> Task statement: Although the entries contain pictures, the copy should hold only their exact text.

> Excerpted records:
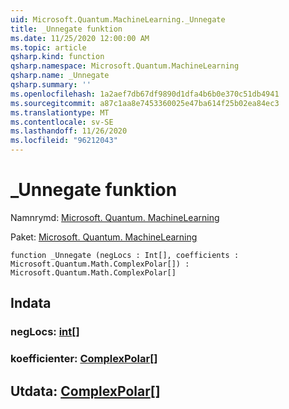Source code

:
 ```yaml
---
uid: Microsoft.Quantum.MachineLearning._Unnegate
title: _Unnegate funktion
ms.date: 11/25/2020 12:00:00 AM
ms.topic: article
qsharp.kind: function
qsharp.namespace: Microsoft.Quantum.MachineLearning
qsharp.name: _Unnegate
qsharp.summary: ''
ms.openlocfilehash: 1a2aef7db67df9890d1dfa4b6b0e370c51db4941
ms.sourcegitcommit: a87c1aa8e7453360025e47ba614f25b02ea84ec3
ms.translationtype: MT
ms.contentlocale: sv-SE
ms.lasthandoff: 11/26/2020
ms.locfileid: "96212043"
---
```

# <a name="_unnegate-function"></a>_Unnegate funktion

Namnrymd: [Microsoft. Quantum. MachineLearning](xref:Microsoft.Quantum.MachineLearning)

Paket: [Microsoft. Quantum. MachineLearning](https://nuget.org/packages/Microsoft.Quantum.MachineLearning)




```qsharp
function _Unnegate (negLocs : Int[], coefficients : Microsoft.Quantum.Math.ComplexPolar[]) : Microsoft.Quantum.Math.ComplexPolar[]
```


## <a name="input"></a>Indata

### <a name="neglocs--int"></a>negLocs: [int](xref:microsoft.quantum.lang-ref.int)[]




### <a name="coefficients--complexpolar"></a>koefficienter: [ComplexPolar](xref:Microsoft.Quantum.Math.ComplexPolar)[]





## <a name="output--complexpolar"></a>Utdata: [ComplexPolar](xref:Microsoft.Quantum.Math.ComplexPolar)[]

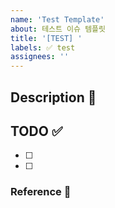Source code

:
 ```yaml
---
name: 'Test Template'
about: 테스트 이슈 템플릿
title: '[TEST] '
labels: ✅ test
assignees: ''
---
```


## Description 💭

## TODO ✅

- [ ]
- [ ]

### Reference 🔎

> Solution for this task:
Source code

:
 ```yaml
---
uid: Microsoft.Quantum.MachineLearning._Unnegate
title: _Unnegate funktion
ms.date: 11/25/2020 12:00:00 AM
ms.topic: article
qsharp.kind: function
qsharp.namespace: Microsoft.Quantum.MachineLearning
qsharp.name: _Unnegate
qsharp.summary: ''
ms.openlocfilehash: 1a2aef7db67df9890d1dfa4b6b0e370c51db4941
ms.sourcegitcommit: a87c1aa8e7453360025e47ba614f25b02ea84ec3
ms.translationtype: MT
ms.contentlocale: sv-SE
ms.lasthandoff: 11/26/2020
ms.locfileid: "96212043"
---
```

# <a name="_unnegate-function"></a>_Unnegate funktion

Namnrymd: [Microsoft. Quantum. MachineLearning](xref:Microsoft.Quantum.MachineLearning)

Paket: [Microsoft. Quantum. MachineLearning](https://nuget.org/packages/Microsoft.Quantum.MachineLearning)




```qsharp
function _Unnegate (negLocs : Int[], coefficients : Microsoft.Quantum.Math.ComplexPolar[]) : Microsoft.Quantum.Math.ComplexPolar[]
```


## <a name="input"></a>Indata

### <a name="neglocs--int"></a>negLocs: [int](xref:microsoft.quantum.lang-ref.int)[]




### <a name="coefficients--complexpolar"></a>koefficienter: [ComplexPolar](xref:Microsoft.Quantum.Math.ComplexPolar)[]





## <a name="output--complexpolar"></a>Utdata: [ComplexPolar](xref:Microsoft.Quantum.Math.ComplexPolar)[]

Source code

:
 ```yaml
---
name: 'Test Template'
about: 테스트 이슈 템플릿
title: '[TEST] '
labels: ✅ test
assignees: ''
---
```


## Description 💭

## TODO ✅

- [ ]
- [ ]

### Reference 🔎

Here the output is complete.